## Work instructions
Word for word, copy the line containing "我们关心境遇，更多地想从他在" and each line after it in the records below, ending with the last line.

## Source material
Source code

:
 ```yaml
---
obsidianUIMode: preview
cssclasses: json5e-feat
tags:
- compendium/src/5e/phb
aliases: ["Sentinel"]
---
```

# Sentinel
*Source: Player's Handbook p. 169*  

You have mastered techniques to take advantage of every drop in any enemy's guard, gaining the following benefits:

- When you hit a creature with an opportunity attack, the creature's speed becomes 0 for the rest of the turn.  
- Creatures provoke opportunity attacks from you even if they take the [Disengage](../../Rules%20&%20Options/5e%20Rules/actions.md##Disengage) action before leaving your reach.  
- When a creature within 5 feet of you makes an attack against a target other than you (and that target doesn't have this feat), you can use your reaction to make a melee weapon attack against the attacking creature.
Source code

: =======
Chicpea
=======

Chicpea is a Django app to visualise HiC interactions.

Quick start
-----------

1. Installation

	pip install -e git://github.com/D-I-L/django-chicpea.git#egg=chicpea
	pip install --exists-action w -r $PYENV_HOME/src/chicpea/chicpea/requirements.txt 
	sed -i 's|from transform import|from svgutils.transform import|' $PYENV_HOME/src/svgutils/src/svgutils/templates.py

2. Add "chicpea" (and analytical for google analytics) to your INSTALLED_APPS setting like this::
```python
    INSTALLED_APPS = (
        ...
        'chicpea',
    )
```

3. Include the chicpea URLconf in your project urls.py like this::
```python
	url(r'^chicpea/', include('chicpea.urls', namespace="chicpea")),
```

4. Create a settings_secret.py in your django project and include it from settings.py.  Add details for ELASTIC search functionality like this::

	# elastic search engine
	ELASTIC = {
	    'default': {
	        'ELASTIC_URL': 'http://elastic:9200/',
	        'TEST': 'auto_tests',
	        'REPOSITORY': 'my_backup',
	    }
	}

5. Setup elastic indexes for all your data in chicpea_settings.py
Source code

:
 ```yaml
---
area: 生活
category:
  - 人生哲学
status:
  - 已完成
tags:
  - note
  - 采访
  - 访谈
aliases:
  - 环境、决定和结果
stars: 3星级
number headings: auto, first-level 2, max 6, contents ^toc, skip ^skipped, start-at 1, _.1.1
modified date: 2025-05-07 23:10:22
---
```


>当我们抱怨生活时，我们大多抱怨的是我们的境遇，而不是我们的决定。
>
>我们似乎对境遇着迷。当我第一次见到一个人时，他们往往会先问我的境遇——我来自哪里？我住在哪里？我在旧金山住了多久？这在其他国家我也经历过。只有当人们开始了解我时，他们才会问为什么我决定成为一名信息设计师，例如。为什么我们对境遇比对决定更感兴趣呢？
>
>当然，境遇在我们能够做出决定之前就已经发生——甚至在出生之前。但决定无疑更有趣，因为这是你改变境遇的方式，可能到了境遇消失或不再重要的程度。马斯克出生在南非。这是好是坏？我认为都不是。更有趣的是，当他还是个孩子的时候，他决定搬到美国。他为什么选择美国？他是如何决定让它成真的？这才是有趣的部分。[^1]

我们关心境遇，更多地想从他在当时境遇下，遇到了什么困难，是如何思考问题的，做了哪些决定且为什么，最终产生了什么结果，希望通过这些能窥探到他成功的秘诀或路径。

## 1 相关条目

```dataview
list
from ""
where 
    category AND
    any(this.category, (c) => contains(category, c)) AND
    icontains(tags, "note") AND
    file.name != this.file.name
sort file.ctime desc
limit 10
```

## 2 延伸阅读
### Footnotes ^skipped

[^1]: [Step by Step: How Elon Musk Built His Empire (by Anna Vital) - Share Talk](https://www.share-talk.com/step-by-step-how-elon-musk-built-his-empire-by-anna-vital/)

## Result for this task
我们关心境遇，更多地想从他在当时境遇下，遇到了什么困难，是如何思考问题的，做了哪些决定且为什么，最终产生了什么结果，希望通过这些能窥探到他成功的秘诀或路径。

## 1 相关条目

```dataview
list
from ""
where 
    category AND
    any(this.category, (c) => contains(category, c)) AND
    icontains(tags, "note") AND
    file.name != this.file.name
sort file.ctime desc
limit 10
```

## 2 延伸阅读
### Footnotes ^skipped

[^1]: [Step by Step: How Elon Musk Built His Empire (by Anna Vital) - Share Talk](https://www.share-talk.com/step-by-step-how-elon-musk-built-his-empire-by-anna-vital/)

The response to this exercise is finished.